*HOW TO COMPLETE THIS TASK*
When you reach the line containing "coefficients (e.g.\ \verb|k_HO2_HO2|)" in the entries below, begin reproducing lines exactly, and stop once the line containing "indices of \verb|mcexp(...)|" is done.

*EXERCISE INPUT*

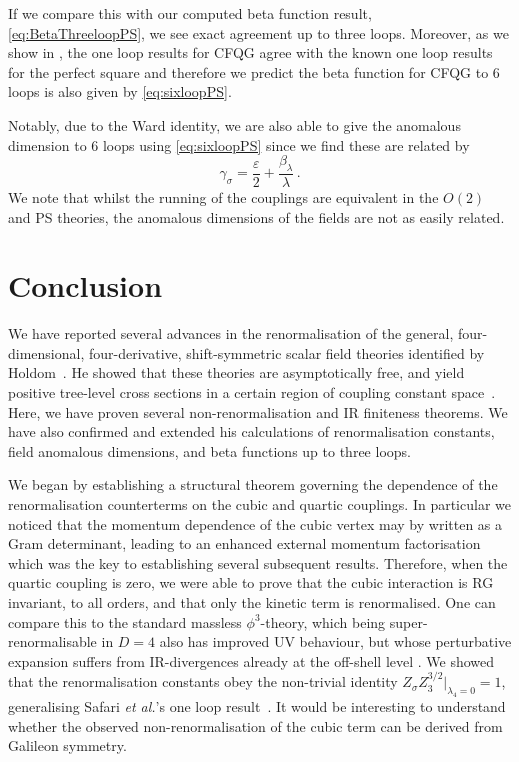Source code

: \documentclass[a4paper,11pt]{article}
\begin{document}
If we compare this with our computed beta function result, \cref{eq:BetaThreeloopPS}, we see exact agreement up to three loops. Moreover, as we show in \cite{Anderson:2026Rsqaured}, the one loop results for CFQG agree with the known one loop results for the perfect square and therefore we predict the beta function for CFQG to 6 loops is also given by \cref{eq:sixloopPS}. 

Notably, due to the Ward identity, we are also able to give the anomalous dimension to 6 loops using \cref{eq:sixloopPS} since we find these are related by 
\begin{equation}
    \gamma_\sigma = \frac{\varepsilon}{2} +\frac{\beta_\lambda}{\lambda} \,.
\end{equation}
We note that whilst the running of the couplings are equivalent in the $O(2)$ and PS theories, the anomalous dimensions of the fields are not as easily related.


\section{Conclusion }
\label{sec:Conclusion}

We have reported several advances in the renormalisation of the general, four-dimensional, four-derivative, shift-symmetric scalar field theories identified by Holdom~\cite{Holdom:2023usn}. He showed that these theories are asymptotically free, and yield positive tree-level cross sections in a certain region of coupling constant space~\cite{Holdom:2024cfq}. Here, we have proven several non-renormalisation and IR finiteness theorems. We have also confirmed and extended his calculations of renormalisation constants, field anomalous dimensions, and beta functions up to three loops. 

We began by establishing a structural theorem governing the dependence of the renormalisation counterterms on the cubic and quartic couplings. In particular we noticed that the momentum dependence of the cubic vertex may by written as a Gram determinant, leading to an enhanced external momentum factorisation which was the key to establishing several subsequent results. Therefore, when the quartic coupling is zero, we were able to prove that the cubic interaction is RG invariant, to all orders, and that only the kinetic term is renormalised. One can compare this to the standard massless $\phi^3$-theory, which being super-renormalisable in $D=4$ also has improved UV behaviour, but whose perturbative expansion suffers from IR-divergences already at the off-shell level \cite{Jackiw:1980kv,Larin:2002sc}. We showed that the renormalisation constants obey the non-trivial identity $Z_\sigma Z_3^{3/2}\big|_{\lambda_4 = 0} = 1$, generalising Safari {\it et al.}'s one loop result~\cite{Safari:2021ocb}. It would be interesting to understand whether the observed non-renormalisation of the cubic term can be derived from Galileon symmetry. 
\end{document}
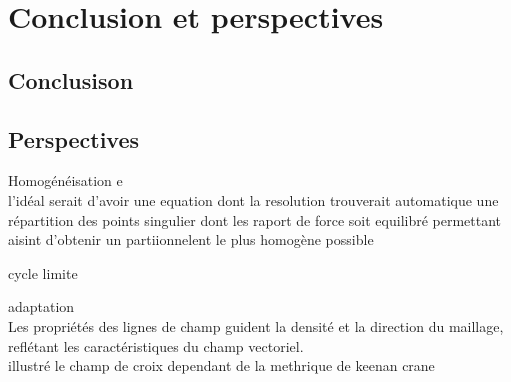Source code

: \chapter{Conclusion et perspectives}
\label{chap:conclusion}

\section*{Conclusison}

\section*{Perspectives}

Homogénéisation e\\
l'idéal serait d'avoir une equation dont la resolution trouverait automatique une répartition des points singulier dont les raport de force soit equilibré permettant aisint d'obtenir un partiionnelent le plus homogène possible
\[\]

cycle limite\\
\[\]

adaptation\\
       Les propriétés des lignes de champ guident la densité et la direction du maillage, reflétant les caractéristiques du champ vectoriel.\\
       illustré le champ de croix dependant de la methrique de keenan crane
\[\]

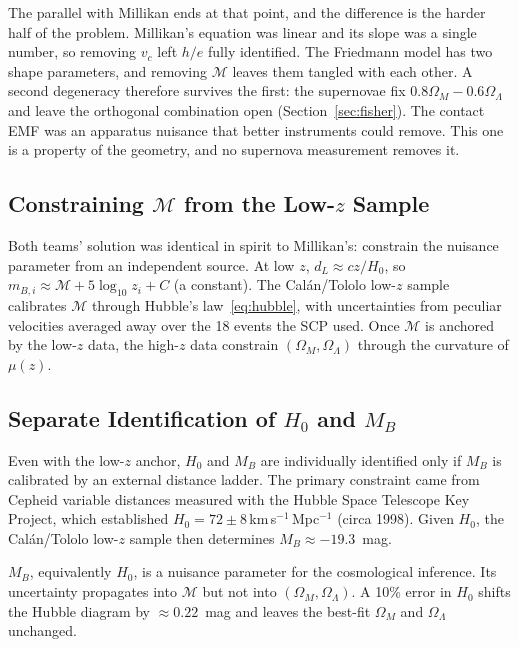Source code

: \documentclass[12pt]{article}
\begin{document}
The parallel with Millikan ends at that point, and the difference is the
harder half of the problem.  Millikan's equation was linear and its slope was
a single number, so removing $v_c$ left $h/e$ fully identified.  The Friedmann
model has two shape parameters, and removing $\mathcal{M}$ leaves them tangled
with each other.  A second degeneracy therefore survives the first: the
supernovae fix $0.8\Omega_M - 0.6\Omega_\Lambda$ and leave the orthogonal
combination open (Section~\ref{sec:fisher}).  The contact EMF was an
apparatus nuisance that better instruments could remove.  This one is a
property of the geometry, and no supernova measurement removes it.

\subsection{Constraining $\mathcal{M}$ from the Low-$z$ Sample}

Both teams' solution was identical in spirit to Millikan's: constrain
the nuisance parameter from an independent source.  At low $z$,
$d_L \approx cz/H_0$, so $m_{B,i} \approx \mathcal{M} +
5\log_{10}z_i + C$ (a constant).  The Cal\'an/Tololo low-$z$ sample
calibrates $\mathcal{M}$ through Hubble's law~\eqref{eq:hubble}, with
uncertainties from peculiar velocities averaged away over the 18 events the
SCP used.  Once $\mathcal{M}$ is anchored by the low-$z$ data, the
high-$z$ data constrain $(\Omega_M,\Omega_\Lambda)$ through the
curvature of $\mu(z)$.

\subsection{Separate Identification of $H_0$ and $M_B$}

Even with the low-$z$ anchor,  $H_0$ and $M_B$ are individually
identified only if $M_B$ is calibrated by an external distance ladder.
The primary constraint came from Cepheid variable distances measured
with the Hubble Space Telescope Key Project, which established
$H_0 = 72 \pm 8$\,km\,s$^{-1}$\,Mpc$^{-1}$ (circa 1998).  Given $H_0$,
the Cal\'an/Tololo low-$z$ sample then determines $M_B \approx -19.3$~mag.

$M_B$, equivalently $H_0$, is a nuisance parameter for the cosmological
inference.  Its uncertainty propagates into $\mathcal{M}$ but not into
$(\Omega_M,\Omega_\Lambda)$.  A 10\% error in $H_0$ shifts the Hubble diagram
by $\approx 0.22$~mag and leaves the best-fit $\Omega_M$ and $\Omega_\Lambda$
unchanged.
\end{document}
---
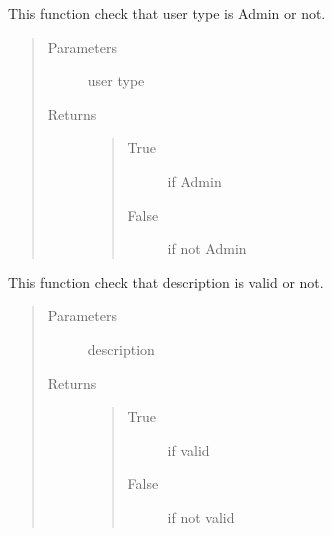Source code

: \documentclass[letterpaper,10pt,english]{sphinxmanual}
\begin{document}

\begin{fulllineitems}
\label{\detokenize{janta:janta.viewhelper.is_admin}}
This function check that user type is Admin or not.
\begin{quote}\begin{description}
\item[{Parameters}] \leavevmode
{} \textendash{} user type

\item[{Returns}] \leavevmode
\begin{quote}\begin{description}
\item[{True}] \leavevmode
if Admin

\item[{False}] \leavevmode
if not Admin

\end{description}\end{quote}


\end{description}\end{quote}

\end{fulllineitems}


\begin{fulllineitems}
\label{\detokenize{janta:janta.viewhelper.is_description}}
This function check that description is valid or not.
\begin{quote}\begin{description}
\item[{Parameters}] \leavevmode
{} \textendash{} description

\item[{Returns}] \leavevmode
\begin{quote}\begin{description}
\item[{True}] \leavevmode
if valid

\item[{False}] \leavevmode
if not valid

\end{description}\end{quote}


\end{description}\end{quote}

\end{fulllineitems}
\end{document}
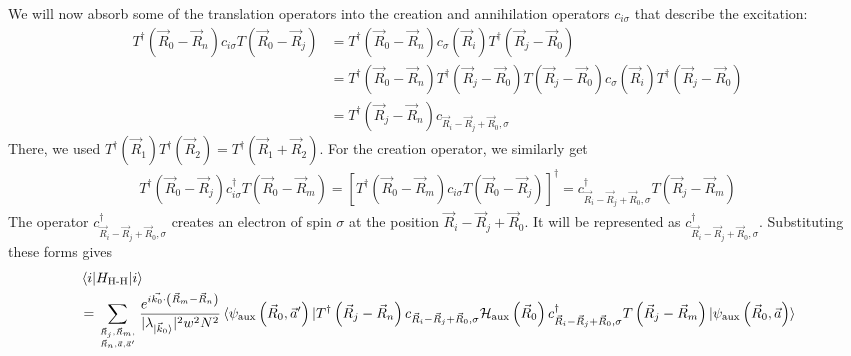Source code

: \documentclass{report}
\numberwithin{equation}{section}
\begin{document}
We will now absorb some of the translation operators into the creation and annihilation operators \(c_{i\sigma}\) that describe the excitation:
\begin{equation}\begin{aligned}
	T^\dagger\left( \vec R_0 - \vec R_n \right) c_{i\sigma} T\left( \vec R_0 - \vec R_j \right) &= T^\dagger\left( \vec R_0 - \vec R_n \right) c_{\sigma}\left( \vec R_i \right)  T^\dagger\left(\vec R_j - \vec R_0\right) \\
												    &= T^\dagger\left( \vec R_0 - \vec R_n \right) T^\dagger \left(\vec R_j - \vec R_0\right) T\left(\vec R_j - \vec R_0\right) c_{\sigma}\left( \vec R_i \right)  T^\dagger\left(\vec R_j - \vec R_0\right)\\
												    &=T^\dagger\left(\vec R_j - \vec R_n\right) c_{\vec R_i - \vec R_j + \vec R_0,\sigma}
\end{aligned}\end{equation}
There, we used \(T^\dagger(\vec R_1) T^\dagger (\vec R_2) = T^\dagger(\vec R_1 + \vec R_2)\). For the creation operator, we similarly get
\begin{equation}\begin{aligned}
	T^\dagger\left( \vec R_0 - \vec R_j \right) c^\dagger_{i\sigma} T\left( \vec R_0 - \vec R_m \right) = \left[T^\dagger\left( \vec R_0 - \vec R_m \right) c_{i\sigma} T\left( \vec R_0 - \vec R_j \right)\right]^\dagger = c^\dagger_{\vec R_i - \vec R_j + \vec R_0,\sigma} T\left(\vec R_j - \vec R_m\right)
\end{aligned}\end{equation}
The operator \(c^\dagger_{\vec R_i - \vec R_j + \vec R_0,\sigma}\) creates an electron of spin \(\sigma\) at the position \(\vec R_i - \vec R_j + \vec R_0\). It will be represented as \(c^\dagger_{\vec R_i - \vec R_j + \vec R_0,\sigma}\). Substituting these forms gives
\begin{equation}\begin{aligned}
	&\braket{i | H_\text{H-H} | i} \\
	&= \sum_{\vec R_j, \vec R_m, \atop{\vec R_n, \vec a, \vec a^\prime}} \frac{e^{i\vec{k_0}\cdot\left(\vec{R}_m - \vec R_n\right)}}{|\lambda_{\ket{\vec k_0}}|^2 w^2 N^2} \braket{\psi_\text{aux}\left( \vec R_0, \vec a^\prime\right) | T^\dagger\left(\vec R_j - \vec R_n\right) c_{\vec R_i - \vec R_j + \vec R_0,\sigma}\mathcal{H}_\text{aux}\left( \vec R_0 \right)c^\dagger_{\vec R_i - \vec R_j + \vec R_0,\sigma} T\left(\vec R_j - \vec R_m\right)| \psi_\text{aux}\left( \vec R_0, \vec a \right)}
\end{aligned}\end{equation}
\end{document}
==
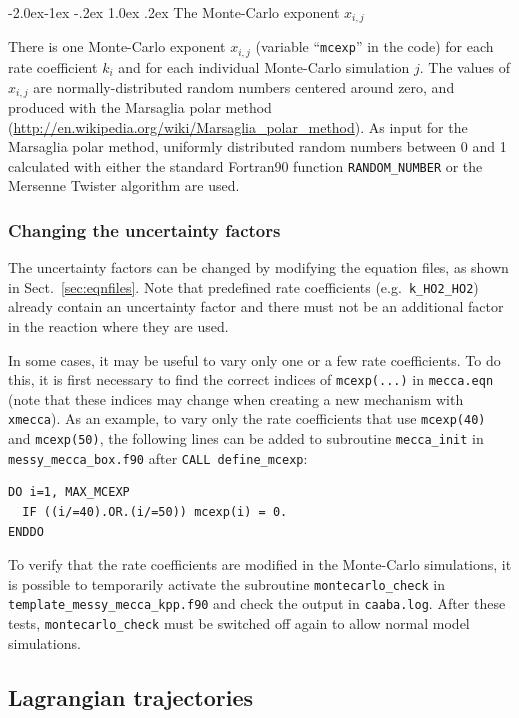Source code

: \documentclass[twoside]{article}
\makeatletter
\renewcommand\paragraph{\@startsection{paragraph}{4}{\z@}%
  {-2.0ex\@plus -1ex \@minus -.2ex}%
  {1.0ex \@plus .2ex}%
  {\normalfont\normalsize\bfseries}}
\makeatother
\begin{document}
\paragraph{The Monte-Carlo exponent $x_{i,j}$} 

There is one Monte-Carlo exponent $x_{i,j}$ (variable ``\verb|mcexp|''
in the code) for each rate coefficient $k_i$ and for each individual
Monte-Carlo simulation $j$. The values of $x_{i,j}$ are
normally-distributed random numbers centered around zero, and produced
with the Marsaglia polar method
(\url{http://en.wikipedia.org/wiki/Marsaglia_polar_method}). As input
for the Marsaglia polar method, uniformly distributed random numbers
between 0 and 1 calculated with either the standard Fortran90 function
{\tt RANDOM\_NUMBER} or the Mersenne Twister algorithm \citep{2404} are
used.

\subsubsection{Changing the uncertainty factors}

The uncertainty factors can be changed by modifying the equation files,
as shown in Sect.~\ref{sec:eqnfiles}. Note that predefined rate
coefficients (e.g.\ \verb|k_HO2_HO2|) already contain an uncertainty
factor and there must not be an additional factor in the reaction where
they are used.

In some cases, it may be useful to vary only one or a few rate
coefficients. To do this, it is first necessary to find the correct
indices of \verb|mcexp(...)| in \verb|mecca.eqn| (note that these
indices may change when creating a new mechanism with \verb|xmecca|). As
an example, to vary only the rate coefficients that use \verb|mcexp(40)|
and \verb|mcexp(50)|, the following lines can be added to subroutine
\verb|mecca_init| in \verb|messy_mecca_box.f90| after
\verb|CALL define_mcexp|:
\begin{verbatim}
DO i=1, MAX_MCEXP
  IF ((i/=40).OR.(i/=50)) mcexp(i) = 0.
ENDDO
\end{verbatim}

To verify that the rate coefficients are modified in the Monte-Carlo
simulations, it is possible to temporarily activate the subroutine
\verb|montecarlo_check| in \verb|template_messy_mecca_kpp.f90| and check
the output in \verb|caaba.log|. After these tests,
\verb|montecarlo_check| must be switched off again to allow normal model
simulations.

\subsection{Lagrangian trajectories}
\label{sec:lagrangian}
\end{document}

*ANSWER TO THIS TASK*
coefficients (e.g.\ \verb|k_HO2_HO2|) already contain an uncertainty
factor and there must not be an additional factor in the reaction where
they are used.

In some cases, it may be useful to vary only one or a few rate
coefficients. To do this, it is first necessary to find the correct
indices of \verb|mcexp(...)| in \verb|mecca.eqn| (note that these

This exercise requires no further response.